INSTRUCTIONS TO FOLLOW: Drop the pictures from the entries below, then reproduce the rest exactly.

EXCERPTED DATA:
• • • •

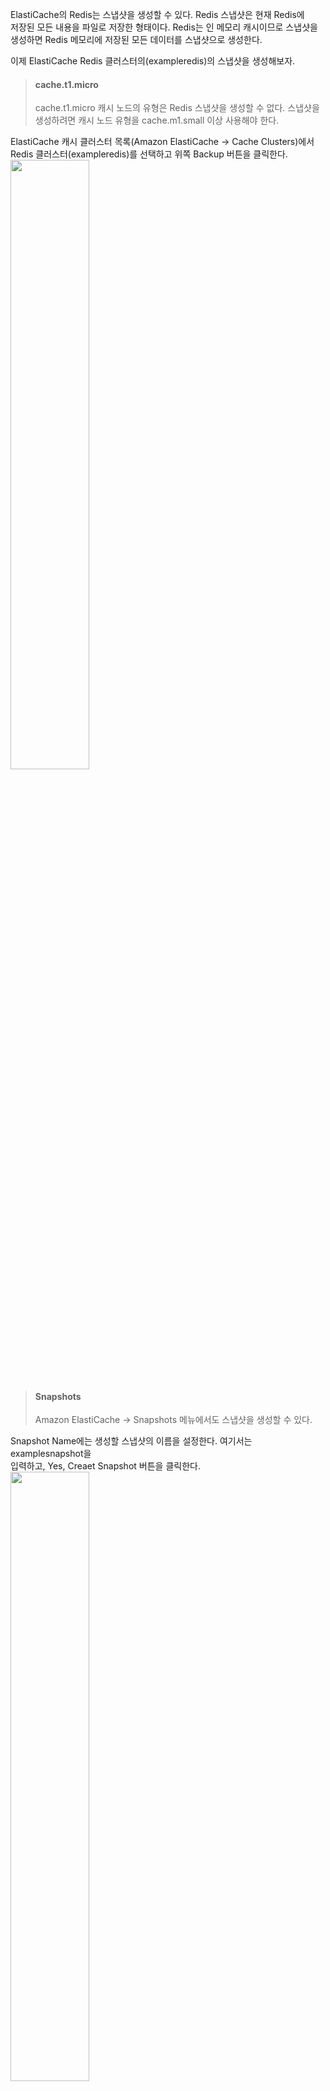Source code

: ElastiCache의 Redis는 스냅샷을 생성할 수 있다. Redis 스냅샷은 현재 Redis에  
저장된 모든 내용을 파일로 저장한 형태이다. Redis는 인 메모리 캐시이므로 스냅샷을  
생성하면 Redis 메모리에 저장된 모든 데이터를 스냅샷으로 생성한다.  
    
이제 ElastiCache Redis 클러스터의(exampleredis)의 스냅샷을 생성해보자.   
  
> #### <Warning> cache.t1.micro  
> cache.t1.micro 캐시 노드의 유형은 Redis 스냅샷을 생성할 수 없다. 스냅샷을  
> 생성하려면 캐시 노드 유형을 cache.m1.small 이상 사용해야 한다.   
  
ElastiCache 캐시 클러스터 목록(Amazon ElastiCache -> Cache Clusters)에서   
Redis 클러스터(exampleredis)를 선택하고 위쪽 Backup 버튼을 클릭한다.  
<img src="https://user-images.githubusercontent.com/33191974/157261852-bcc5f0eb-57bf-4aff-b746-fef8dbc1f365.png" width="50%" height="50%"/>  
  
> #### <Note> Snapshots  
> Amazon ElastiCache -> Snapshots 메뉴에서도 스냅샷을 생성할 수 있다.   
  
Snapshot Name에는 생성할 스냅샷의 이름을 설정한다. 여기서는 examplesnapshot을   
입력하고, Yes, Creaet Snapshot 버튼을 클릭한다.   
<img src="https://user-images.githubusercontent.com/33191974/157262490-b490570d-71d2-4c2f-ad70-41fc5cad1d7b.png" width="50%" height="50%"/>  
  
ElastiCache 스냅샷 목록(Amazon ElastiCache -> Snapshots)으로 이동한다.  
스냅샷 목록에 Redis 스냅샷(examplesnapshot)이 생성 중이다. 완전히 생성되기까지   
약 2 ~ 3분 정도 소요된다.  
    
Status가 available로 표시되면 생성이 완료된 것이며 이 스냅샷으로 Redis 캐시  
노드를 생성할 수 있다(2014년 8월 기준으로 ElastiCache Redis 스냅샷은 다른   
리전으로 복사할 수 없고, 같은 리전에서만 복사할 수 있다).
<img src="https://user-images.githubusercontent.com/33191974/157263209-8087b09b-46dd-4a53-b794-747d7c5bcb81.png" width="50%" height="50%"/>   
  
  

  
  
  
  

  




















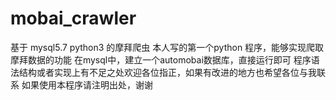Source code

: # mobai_crawler
基于 mysql5.7 python3 的摩拜爬虫
本人写的第一个python 程序，能够实现爬取摩拜数据的功能
在mysql中，建立一个automobai数据库，直接运行即可
程序语法结构或者实现上有不足之处欢迎各位指正，如果有改进的地方也希望各位与我联系
如果使用本程序请注明出处，谢谢
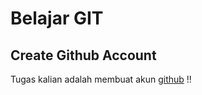 # Belajar GIT

## Create Github Account

Tugas kalian adalah membuat akun [github](https://github.com/) !!
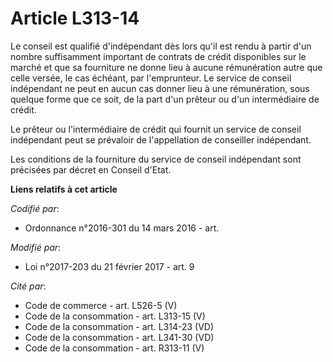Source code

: # Article L313-14

Le conseil est qualifié d'indépendant dès lors qu'il est rendu à partir d'un nombre suffisamment important de contrats de
crédit disponibles sur le marché et que sa fourniture ne donne lieu à aucune rémunération autre que celle versée, le cas
échéant, par l'emprunteur. Le service de conseil indépendant ne peut en aucun cas donner lieu à une rémunération, sous
quelque forme que ce soit, de la part d'un prêteur ou d'un intermédiaire de crédit. 

Le prêteur ou l'intermédiaire de crédit qui fournit un service de conseil indépendant peut se prévaloir de l'appellation de
conseiller indépendant. 

Les conditions de la fourniture du service de conseil indépendant sont précisées par décret en Conseil d'Etat.

**Liens relatifs à cet article**

_Codifié par_:

  - Ordonnance n°2016-301 du 14 mars 2016 - art.

_Modifié par_:

  - Loi n°2017-203 du 21 février 2017 - art. 9

_Cité par_:

  - Code de commerce - art. L526-5 (V)
  - Code de la consommation - art. L313-15 (V)
  - Code de la consommation - art. L314-23 (VD)
  - Code de la consommation - art. L341-30 (VD)
  - Code de la consommation - art. R313-11 (V)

• • • •

ANSWER:
Source code

: ElastiCache의 Redis는 스냅샷을 생성할 수 있다. Redis 스냅샷은 현재 Redis에  
저장된 모든 내용을 파일로 저장한 형태이다. Redis는 인 메모리 캐시이므로 스냅샷을  
생성하면 Redis 메모리에 저장된 모든 데이터를 스냅샷으로 생성한다.  
    
이제 ElastiCache Redis 클러스터의(exampleredis)의 스냅샷을 생성해보자.   
  
> #### <Warning> cache.t1.micro  
> cache.t1.micro 캐시 노드의 유형은 Redis 스냅샷을 생성할 수 없다. 스냅샷을  
> 생성하려면 캐시 노드 유형을 cache.m1.small 이상 사용해야 한다.   
  
ElastiCache 캐시 클러스터 목록(Amazon ElastiCache -> Cache Clusters)에서   
Redis 클러스터(exampleredis)를 선택하고 위쪽 Backup 버튼을 클릭한다.  
<img src="https://user-images.githubusercontent.com/33191974/157261852-bcc5f0eb-57bf-4aff-b746-fef8dbc1f365.png" width="50%" height="50%"/>  
  
> #### <Note> Snapshots  
> Amazon ElastiCache -> Snapshots 메뉴에서도 스냅샷을 생성할 수 있다.   
  
Snapshot Name에는 생성할 스냅샷의 이름을 설정한다. 여기서는 examplesnapshot을   
입력하고, Yes, Creaet Snapshot 버튼을 클릭한다.   
<img src="https://user-images.githubusercontent.com/33191974/157262490-b490570d-71d2-4c2f-ad70-41fc5cad1d7b.png" width="50%" height="50%"/>  
  
ElastiCache 스냅샷 목록(Amazon ElastiCache -> Snapshots)으로 이동한다.  
스냅샷 목록에 Redis 스냅샷(examplesnapshot)이 생성 중이다. 완전히 생성되기까지   
약 2 ~ 3분 정도 소요된다.  
    
Status가 available로 표시되면 생성이 완료된 것이며 이 스냅샷으로 Redis 캐시  
노드를 생성할 수 있다(2014년 8월 기준으로 ElastiCache Redis 스냅샷은 다른   
리전으로 복사할 수 없고, 같은 리전에서만 복사할 수 있다).
<img src="https://user-images.githubusercontent.com/33191974/157263209-8087b09b-46dd-4a53-b794-747d7c5bcb81.png" width="50%" height="50%"/>   
  
  

  
  
  
  

  




















Source code

: # mobai_crawler
基于 mysql5.7 python3 的摩拜爬虫
本人写的第一个python 程序，能够实现爬取摩拜数据的功能
在mysql中，建立一个automobai数据库，直接运行即可
程序语法结构或者实现上有不足之处欢迎各位指正，如果有改进的地方也希望各位与我联系
如果使用本程序请注明出处，谢谢
 # Belajar GIT

## Create Github Account

Tugas kalian adalah membuat akun [github](https://github.com/) !!
Source code

: # Article L313-14

Le conseil est qualifié d'indépendant dès lors qu'il est rendu à partir d'un nombre suffisamment important de contrats de
crédit disponibles sur le marché et que sa fourniture ne donne lieu à aucune rémunération autre que celle versée, le cas
échéant, par l'emprunteur. Le service de conseil indépendant ne peut en aucun cas donner lieu à une rémunération, sous
quelque forme que ce soit, de la part d'un prêteur ou d'un intermédiaire de crédit. 

Le prêteur ou l'intermédiaire de crédit qui fournit un service de conseil indépendant peut se prévaloir de l'appellation de
conseiller indépendant. 

Les conditions de la fourniture du service de conseil indépendant sont précisées par décret en Conseil d'Etat.

**Liens relatifs à cet article**

_Codifié par_:

  - Ordonnance n°2016-301 du 14 mars 2016 - art.

_Modifié par_:

  - Loi n°2017-203 du 21 février 2017 - art. 9

_Cité par_:

  - Code de commerce - art. L526-5 (V)
  - Code de la consommation - art. L313-15 (V)
  - Code de la consommation - art. L314-23 (VD)
  - Code de la consommation - art. L341-30 (VD)
  - Code de la consommation - art. R313-11 (V)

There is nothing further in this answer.